Message for you, sir: This one’s a head-scratcher to me: Why isn’t there a built-in messaging system in Game Center? Take a page from Xbox Live: When you miss an invitation to a game on that service, it goes to a sort of inbox. That way, if you’re out of the room or unable to accept the invitation when it comes up, you always know where to find it. Push notifications for invitations are all well and good, but I’ve had those invitations disappear on me, or missed games because I wasn’t able to respond fast enough.
In those cases, you also want to be able to fire off a quick message asking your friend to re-invite you, or explain why you’re not available to play right now—maybe try again in 15 minutes. Again, you could send a text or an e-mail, but, well, what if you don’t have their phone number? Or what if they’re gaming on their iPad and they don’t check their mail? Also, don’t make those message notifications obtrusive; nothing’s worse than having your game interrupted by a modal dialog box. Instead, follow the example of Game Center’s achievements, which pop up in a subtle little box, and don’t break the flow of a game.
Status report: Want a quick way to see if any of your friends are currently online playing games? This, to me, is one of Xbox Live’s killer features. Just as with my AIM buddy list, I can quickly see at a glance which of my friends are online and thus might be up for a game of Gears of War or Portal 2. There’s no such capability in Game Center: I can only see the last game my friend has played, and weep bitter tears that we missed our chance to play together. Also, providing a list of which of my friends are online right now also helps me to know I’m not about to invite somebody who’s comfortably asleep in bed.
Welcome to the social: Online play is all about socializing, and that’s an area where Apple hasn’t exactly torn up the playing field. Adding friends on Game Center is easy enough, but what if some of my friends know other people I’d like to be friends with? Why can’t I browse their list of friends? Similarly, while it’s cool that I can see and compare details of my friends’ performance on games we have in common, why can’t I browse their list of achievements for games I don’t have? Instead, Game Center dominates the friend screen with a list of all the other games they own—but tap those, and you’ll be taken to the App Store. Yes, it’s nice to be able to discover new games, but the primary purpose here shouldn’t be to hawk games. Same goes for Game Center’s home screen, where it shows a list of the Top Game Center Games. I get it, Apple: You want to sell apps. But I know how to use the App Store if one should catch my fancy. Let’s focus on the games themselves.

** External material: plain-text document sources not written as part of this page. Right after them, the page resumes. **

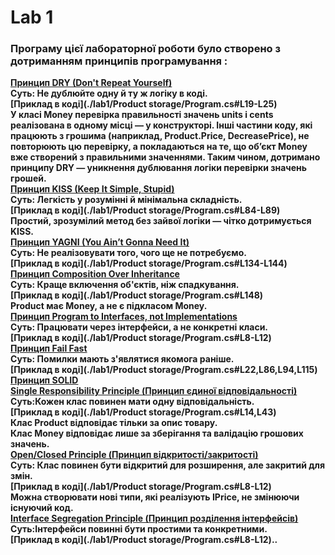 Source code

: # Lab 1
### Програму цієї лабораторної роботи було створено з дотриманням принципів програмування :

**<ins>Принцип DRY (Don't Repeat Yourself)</ins>\
Суть: Не дублюйте одну й ту ж логіку в коді.\
[Приклад в коді](./lab1/Product storage/Program.cs#L19-L25)\
У класі Money перевірка правильності значень units і cents реалізована в одному місці — у конструкторі.
Інші частини коду, які працюють з грошима (наприклад, Product.Price, DecreasePrice), не повторюють цю перевірку, а покладаються на те, що об’єкт Money вже створений з правильними значеннями.
Таким чином, дотримано принципу DRY — уникнення дублювання логіки перевірки значень грошей.\
<ins>Принцип KISS (Keep It Simple, Stupid)</ins>\
Суть: Легкість у розумінні й мінімальна складність.\
[Приклад в коді](./lab1/Product storage/Program.cs#L84-L89)\
Простий, зрозумілий метод без зайвої логіки — чітко дотримується KISS.\
<ins>Принцип YAGNI (You Ain’t Gonna Need It)</ins>\
Суть: Не реалізовувати того, чого ще не потребуємо.\
[Приклад в коді](./lab1/Product storage/Program.cs#L134-L144)\
<ins>Принцип Composition Over Inheritance</ins>\
Суть: Краще включення об'єктів, ніж спадкування.\
[Приклад в коді](./lab1/Product storage/Program.cs#L148)\
Product має Money, а не є підкласом Money.\
<ins>Принцип Program to Interfaces, not Implementations</ins>\
Суть: Працювати через інтерфейси, а не конкретні класи.\
[Приклад в коді](./lab1/Product storage/Program.cs#L8-L12)\
<ins>Принцип Fail Fast</ins>\
Суть: Помилки мають з'являтися якомога раніше.\
[Приклад в коді](./lab1/Product storage/Program.cs#L22,L86,L94,L115)\
<ins>Принцип SOLID</ins>\
<ins>Single Responsibility Principle (Принцип єдиної відповідальності)</ins>\
Суть:Кожен клас повинен мати одну відповідальність.\
[Приклад в коді](./lab1/Product storage/Program.cs#L14,L43)\
Клас Product відповідає тільки за опис товару.\
Клас Money відповідає лише за зберігання та валідацію грошових значень.\
<ins>Open/Closed Principle (Принцип відкритості/закритості)</ins>\
Суть: Клас повинен бути відкритий для розширення, але закритий для змін.\
[Приклад в коді](./lab1/Product storage/Program.cs#L8-L12)\
Можна створювати нові типи, які реалізують IPrice, не змінюючи існуючий код.\
<ins>Interface Segregation Principle (Принцип розділення інтерфейсів)</ins>\
Суть:Інтерфейси повинні бути простими та конкретними.\
[Приклад в коді](./lab1/Product storage/Program.cs#L8-L12)\..**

The customization is always right: People love to put their own stamp on things, and as attractive as much of Game Center is, it feels very sterile. Beyond the ability to input a short status message, there’s nothing to differentiate one friend’s page from another. Nintendo has its Miis, Xbox Live and Sony have their avatars—the ability to at least create a profile image would make Game Center feel a lot more welcoming for many users. It may seem silly, but I’ll confess that I’ve spent more time tweaking my Xbox Live avatar than I care to admit. Letting users give that personal touch to their profiles is one of the things that will keep them coming back.

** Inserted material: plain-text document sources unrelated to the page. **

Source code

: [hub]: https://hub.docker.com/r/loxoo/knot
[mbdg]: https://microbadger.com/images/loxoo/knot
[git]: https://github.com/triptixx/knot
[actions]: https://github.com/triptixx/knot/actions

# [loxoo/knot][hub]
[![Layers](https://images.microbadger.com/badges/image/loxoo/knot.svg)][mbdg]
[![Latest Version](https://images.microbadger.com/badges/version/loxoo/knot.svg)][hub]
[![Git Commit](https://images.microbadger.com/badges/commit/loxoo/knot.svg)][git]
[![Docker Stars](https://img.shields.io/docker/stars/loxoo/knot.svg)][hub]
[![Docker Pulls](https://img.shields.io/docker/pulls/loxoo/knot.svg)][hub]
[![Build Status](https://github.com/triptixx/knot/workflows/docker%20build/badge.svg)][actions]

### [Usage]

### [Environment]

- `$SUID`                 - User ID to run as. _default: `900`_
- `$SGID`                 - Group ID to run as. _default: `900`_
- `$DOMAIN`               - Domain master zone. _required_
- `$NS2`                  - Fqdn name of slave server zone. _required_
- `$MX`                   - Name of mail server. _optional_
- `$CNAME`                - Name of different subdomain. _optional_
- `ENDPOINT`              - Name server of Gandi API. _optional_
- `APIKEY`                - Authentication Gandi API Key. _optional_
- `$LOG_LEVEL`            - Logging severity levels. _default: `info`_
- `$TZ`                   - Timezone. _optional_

Object permanence: I’ve only got one Xbox, but I have both an iPad and an iPhone. Yet it’s frustrating to find that if I jump from playing The Incident on my iPad to playing it on my iPhone, I’m at a completely different place in the game. This is one place where Apple could jump ahead of its competition, by providing an API to allow games to sync their states wirelessly, tied to their Game Center login. That way, you never have to worry about which device you pick up—your game is always right where you left off. Some games, like Carcassonne and Words with Friends, handle this well enough on their own, but my beloved Super Stickman Golf leaves me to complete all my courses all over again. Whyyyyyyyyyy? It hurts me so.
I’m confident that the next major version of iOS will bring at least some changes to Game Center—perhaps even one or two of those that I’ve outlined above. But given the company’s long and contentious history with gaming, I worry that Game Center might be left to languish, another example of Apple simply not “getting” games. Still, the company has one major advantage here that it hasn’t had in a long time: a popular gaming device and an active community to go with it. And to make sure it stays that way, Apple needs to get its head in the game. (Source: Macworld)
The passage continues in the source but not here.